> [YOUR TASK]: Wherever the word "derivation" appears in a line of the records, copy that line.
======== LISTED RECORDS ========
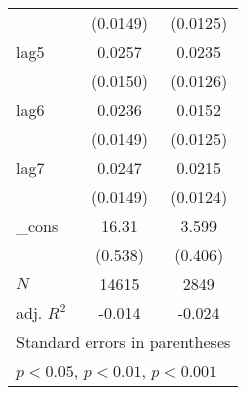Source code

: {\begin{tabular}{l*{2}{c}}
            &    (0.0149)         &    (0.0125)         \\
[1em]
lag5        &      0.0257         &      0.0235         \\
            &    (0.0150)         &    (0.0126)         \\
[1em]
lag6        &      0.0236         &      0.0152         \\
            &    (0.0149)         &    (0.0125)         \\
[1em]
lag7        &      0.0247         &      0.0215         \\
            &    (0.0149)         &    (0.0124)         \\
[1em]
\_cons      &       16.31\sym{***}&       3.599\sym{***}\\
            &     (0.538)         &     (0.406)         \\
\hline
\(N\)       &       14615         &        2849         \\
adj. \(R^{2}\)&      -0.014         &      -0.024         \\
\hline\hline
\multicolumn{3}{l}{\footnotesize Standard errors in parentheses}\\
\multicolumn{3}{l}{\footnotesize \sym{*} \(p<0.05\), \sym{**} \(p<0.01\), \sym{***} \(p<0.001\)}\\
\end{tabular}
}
========
======== LISTED RECORDS ========
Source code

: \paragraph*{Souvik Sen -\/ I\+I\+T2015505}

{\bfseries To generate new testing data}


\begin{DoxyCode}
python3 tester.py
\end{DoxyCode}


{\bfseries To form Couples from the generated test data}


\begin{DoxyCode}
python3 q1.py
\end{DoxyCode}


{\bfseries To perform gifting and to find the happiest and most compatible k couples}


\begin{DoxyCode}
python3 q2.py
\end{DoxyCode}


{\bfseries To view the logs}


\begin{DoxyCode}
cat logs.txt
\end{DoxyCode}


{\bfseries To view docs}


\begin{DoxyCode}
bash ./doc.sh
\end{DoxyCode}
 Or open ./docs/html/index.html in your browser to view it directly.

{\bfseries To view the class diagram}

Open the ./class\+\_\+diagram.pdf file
========
======== LISTED RECORDS ========
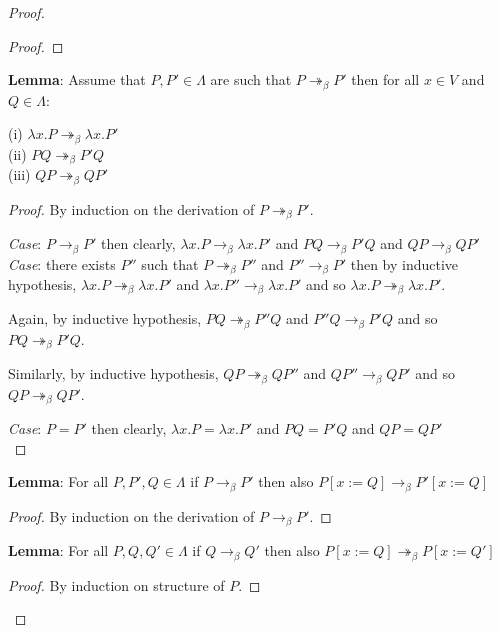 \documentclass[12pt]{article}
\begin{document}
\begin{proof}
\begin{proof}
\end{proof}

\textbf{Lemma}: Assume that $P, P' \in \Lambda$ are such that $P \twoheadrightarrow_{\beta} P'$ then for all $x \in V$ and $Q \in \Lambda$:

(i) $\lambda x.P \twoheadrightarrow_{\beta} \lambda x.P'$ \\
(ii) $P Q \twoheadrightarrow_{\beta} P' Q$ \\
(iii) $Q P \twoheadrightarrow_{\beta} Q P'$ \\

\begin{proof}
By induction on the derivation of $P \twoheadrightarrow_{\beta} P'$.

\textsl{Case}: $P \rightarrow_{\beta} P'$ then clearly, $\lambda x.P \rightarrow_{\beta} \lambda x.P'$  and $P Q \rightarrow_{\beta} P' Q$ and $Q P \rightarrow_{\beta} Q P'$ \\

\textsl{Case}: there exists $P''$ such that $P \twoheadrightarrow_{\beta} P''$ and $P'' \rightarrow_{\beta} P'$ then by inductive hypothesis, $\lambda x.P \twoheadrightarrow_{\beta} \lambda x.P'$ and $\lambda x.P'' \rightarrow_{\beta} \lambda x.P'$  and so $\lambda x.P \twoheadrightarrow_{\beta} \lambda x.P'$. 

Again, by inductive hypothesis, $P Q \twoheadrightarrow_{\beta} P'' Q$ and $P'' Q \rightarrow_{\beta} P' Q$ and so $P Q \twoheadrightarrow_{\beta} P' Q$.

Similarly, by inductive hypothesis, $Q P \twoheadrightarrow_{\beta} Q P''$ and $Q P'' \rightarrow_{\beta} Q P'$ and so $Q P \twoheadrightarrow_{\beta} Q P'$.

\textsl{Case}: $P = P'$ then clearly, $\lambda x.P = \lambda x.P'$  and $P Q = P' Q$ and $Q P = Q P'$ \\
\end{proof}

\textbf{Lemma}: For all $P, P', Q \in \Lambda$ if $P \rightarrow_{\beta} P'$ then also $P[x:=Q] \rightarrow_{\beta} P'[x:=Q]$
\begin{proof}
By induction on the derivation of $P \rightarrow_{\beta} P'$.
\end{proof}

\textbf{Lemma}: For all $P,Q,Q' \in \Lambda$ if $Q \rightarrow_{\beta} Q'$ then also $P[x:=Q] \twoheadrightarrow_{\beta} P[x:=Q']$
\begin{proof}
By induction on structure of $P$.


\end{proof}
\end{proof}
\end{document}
========
> [RESPONSE FOR THIS EXERCISE]:
By induction on the derivation of $P \twoheadrightarrow_{\beta} P'$.
By induction on the derivation of $P \rightarrow_{\beta} P'$.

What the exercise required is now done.